# Moving to HK in first week of September



## mabes (Aug 9, 2010)

Hello All

I am IT professional moving to HK in the first week of September, I know very little other than the 1 week I had there a couple of months ago and really only saw the great nightlife. I will be working banking and once I take care of my UK commitments I will have around $71k HK dollars a month to live on. What sort of living lifesytle can I expect? I was hoping to live in the central area as its close to my office or maybe Olympic station or Kowloon station where they have all the new builds. Any recommendations?
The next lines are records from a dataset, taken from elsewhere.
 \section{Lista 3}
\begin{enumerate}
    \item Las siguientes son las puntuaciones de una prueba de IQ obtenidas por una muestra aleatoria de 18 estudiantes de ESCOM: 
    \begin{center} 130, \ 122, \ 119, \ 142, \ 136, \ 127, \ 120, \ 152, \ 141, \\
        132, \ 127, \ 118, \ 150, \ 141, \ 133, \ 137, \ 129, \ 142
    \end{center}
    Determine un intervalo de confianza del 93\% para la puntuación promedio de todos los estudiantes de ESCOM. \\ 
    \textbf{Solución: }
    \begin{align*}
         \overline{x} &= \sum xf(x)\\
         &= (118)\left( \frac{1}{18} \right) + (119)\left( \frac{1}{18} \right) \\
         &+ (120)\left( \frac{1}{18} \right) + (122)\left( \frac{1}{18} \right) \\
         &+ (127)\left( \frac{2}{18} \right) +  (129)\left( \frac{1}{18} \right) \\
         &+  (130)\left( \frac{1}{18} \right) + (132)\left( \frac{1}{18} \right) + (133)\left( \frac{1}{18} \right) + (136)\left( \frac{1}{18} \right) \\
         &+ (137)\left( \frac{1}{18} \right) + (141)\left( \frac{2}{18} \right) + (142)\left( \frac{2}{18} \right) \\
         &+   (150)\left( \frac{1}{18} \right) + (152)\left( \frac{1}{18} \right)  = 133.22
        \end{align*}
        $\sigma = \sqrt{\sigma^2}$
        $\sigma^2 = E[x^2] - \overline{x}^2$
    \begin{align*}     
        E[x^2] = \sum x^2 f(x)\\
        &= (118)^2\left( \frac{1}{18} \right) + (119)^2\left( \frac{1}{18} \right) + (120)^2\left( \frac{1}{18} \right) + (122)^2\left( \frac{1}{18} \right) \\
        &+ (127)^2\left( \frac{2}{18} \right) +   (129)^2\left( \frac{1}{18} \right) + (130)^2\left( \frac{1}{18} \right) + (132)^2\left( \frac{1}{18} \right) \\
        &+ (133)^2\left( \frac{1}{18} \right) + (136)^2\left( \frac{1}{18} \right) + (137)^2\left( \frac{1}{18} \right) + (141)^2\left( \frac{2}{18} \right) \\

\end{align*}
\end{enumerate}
I also moving a country where I have no friends, family etc, I think am I social guy and enjoy social night but a bit worried how to meet people. In my office my team are mainly locals and seem to be all family guys. How can I meet the expat community and build a network of friends. I have been to a few bars in LKF and Wanchai but I am a bit apprehensive bar crawling etc on my own. So all in all just wanted to some tips / suggestions on the above, Thanks


----------



## JWilliamson (May 31, 2010)

Ok 71k a month you know you have the money. As another user previously asked how can he live on a lot of money in Hong Kong? Well you can do what you like and you will be in a nice flat. In time you will meet people or you can go online and post. Gwielo making 71 thousand a month needs friends and you will have 1 million calling you. JW


----------



## dunmovin (Dec 19, 2008)

mabes said:


> Hello All
> 
> I am IT professional moving to HK in the first week of September, I know very little other than the 1 week I had there a couple of months ago and really only saw the great nightlife. I will be working banking and once I take care of my UK commitments I will have around $71k HK dollars a month to live on. What sort of living lifesytle can I expect? I was hoping to live in the central area as its close to my office or maybe Olympic station or Kowloon station where they have all the new builds. Any recommendations?
> 
> I also moving a country where I have no friends, family etc, I think am I social guy and enjoy social night but a bit worried how to meet people. In my office my team are mainly locals and seem to be all family guys. How can I meet the expat community and build a network of friends. I have been to a few bars in LKF and Wanchai but I am a bit apprehensive bar crawling etc on my own. So all in all just wanted to some tips / suggestions on the above, Thanks


Nervous about the move? rightly so.... HK can be a wonderful place ,,,,or it can chew you up and spit out the undigestable bits. You have obvioulsy done research. the figure of 71K, is that disposable income or total (does the offer include housing, med ins, mandatory provident fund, 13th month paymrnt to cover income tax)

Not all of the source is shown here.